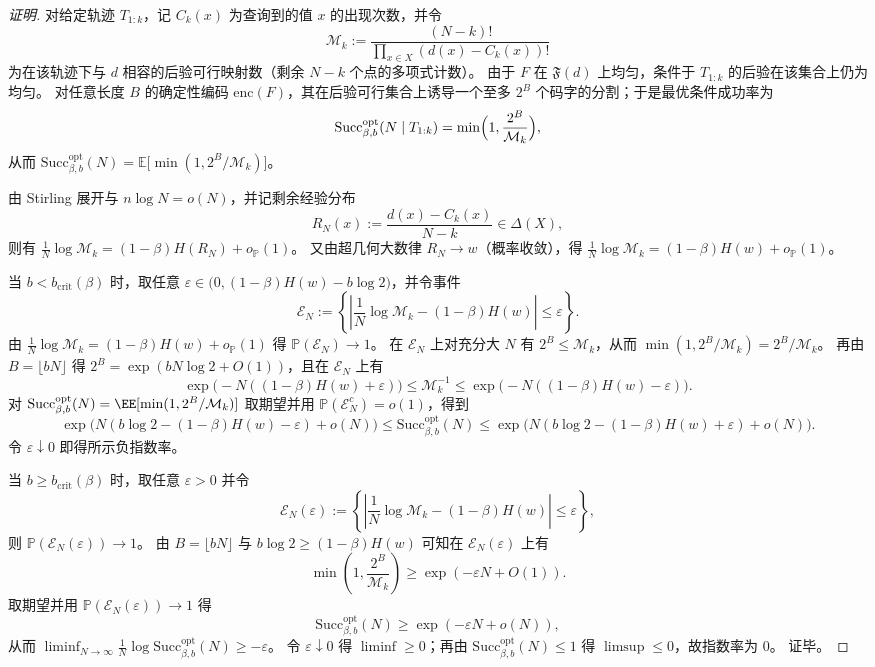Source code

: \begin{proof}[证明]
对给定轨迹 \(T_{1:k}\)，记 \(C_k(x)\) 为查询到的值 \(x\) 的出现次数，并令
\[
\mathcal{M}_k
:=
\frac{(N-k)!}{\prod_{x\in X}(d(x)-C_k(x))!}
\]
为在该轨迹下与 \(d\) 相容的后验可行映射数（剩余 \(N-k\) 个点的多项式计数）。
由于 \(F\) 在 \(\mathfrak{F}(d)\) 上均匀，条件于 \(T_{1:k}\) 的后验在该集合上仍为均匀。
对任意长度 \(B\) 的确定性编码 \(\mathrm{enc}(F)\)，其在后验可行集合上诱导一个至多 \(2^B\) 个码字的分割；于是最优条件成功率为
\[
\mathrm{Succ}^{\mathrm{opt}}_{\beta,b}(N\mid T_{1:k})
=\min\Bigl(1,\frac{2^B}{\mathcal{M}_k}\Bigr),
\]
从而
\(
\mathrm{Succ}^{\mathrm{opt}}_{\beta,b}(N)=\mathbb{E}\bigl[\min(1,2^B/\mathcal{M}_k)\bigr]
\)。
\par
由 Stirling 展开与 \(n\log N=o(N)\)，并记剩余经验分布
\[
R_N(x):=\frac{d(x)-C_k(x)}{N-k}\in\Delta(X),
\]
则有
\(
\frac{1}{N}\log\mathcal{M}_k=(1-\beta)H(R_N)+o_{\mathbb{P}}(1)
\)。
又由超几何大数律 \(R_N\to w\)（概率收敛），得
\(
\frac{1}{N}\log\mathcal{M}_k=(1-\beta)H(w)+o_{\mathbb{P}}(1)
\)。
\par
当 \(b<b_{\mathrm{crit}}(\beta)\) 时，取任意 \(\varepsilon\in\bigl(0,(1-\beta)H(w)-b\log 2\bigr)\)，并令事件
\[
\mathcal{E}_N:=\left\{\left|\frac{1}{N}\log\mathcal{M}_k-(1-\beta)H(w)\right|\le \varepsilon\right\}.
\]
由 \(\frac{1}{N}\log\mathcal{M}_k=(1-\beta)H(w)+o_{\mathbb{P}}(1)\) 得 \(\mathbb{P}(\mathcal{E}_N)\to 1\)。
在 \(\mathcal{E}_N\) 上对充分大 \(N\) 有 \(2^B\le \mathcal{M}_k\)，从而 \(\min(1,2^B/\mathcal{M}_k)=2^B/\mathcal{M}_k\)。
再由 \(B=\lfloor bN\rfloor\) 得 \(2^B=\exp(bN\log 2+O(1))\)，且在 \(\mathcal{E}_N\) 上有
\[
\exp\!\bigl(-N((1-\beta)H(w)+\varepsilon)\bigr)
\le
\mathcal{M}_k^{-1}
\le
\exp\!\bigl(-N((1-\beta)H(w)-\varepsilon)\bigr).
\]
对 \(\mathrm{Succ}^{\mathrm{opt}}_{\beta,b}(N)=\EE[\min(1,2^B/\mathcal{M}_k)]\) 取期望并用 \(\mathbb{P}(\mathcal{E}_N^c)=o(1)\)，得到
\[
\exp\!\bigl(N(b\log 2-(1-\beta)H(w)-\varepsilon)+o(N)\bigr)
\le
\mathrm{Succ}^{\mathrm{opt}}_{\beta,b}(N)
\le
\exp\!\bigl(N(b\log 2-(1-\beta)H(w)+\varepsilon)+o(N)\bigr).
\]
令 \(\varepsilon\downarrow 0\) 即得所示负指数率。
\par
当 \(b\ge b_{\mathrm{crit}}(\beta)\) 时，取任意 \(\varepsilon>0\) 并令
\[
\mathcal{E}_N(\varepsilon):=\left\{\left|\frac{1}{N}\log\mathcal{M}_k-(1-\beta)H(w)\right|\le \varepsilon\right\},
\]
则 \(\mathbb{P}(\mathcal{E}_N(\varepsilon))\to 1\)。
由 \(B=\lfloor bN\rfloor\) 与 \(b\log 2\ge (1-\beta)H(w)\) 可知在 \(\mathcal{E}_N(\varepsilon)\) 上有
\[
\min\!\left(1,\frac{2^B}{\mathcal{M}_k}\right)
\ge
\exp(-\varepsilon N+O(1)).
\]
取期望并用 \(\mathbb{P}(\mathcal{E}_N(\varepsilon))\to 1\) 得
\[
\mathrm{Succ}^{\mathrm{opt}}_{\beta,b}(N)\ge \exp(-\varepsilon N+o(N)),
\]
从而 \(\liminf_{N\to\infty}\frac{1}{N}\log \mathrm{Succ}^{\mathrm{opt}}_{\beta,b}(N)\ge -\varepsilon\)。
令 \(\varepsilon\downarrow 0\) 得 \(\liminf\ge 0\)；再由 \(\mathrm{Succ}^{\mathrm{opt}}_{\beta,b}(N)\le 1\) 得 \(\limsup\le 0\)，故指数率为 \(0\)。
证毕。
\end{proof}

===

### WHAT YOU SHOULD DO
Pick every line of the data that includes the string "right".

### RESULT OF THIS TASK
\mathcal{E}_N:=\left\{\left|\frac{1}{N}\log\mathcal{M}_k-(1-\beta)H(w)\right|\le \varepsilon\right\}.
\mathcal{E}_N(\varepsilon):=\left\{\left|\frac{1}{N}\log\mathcal{M}_k-(1-\beta)H(w)\right|\le \varepsilon\right\},
\min\!\left(1,\frac{2^B}{\mathcal{M}_k}\right)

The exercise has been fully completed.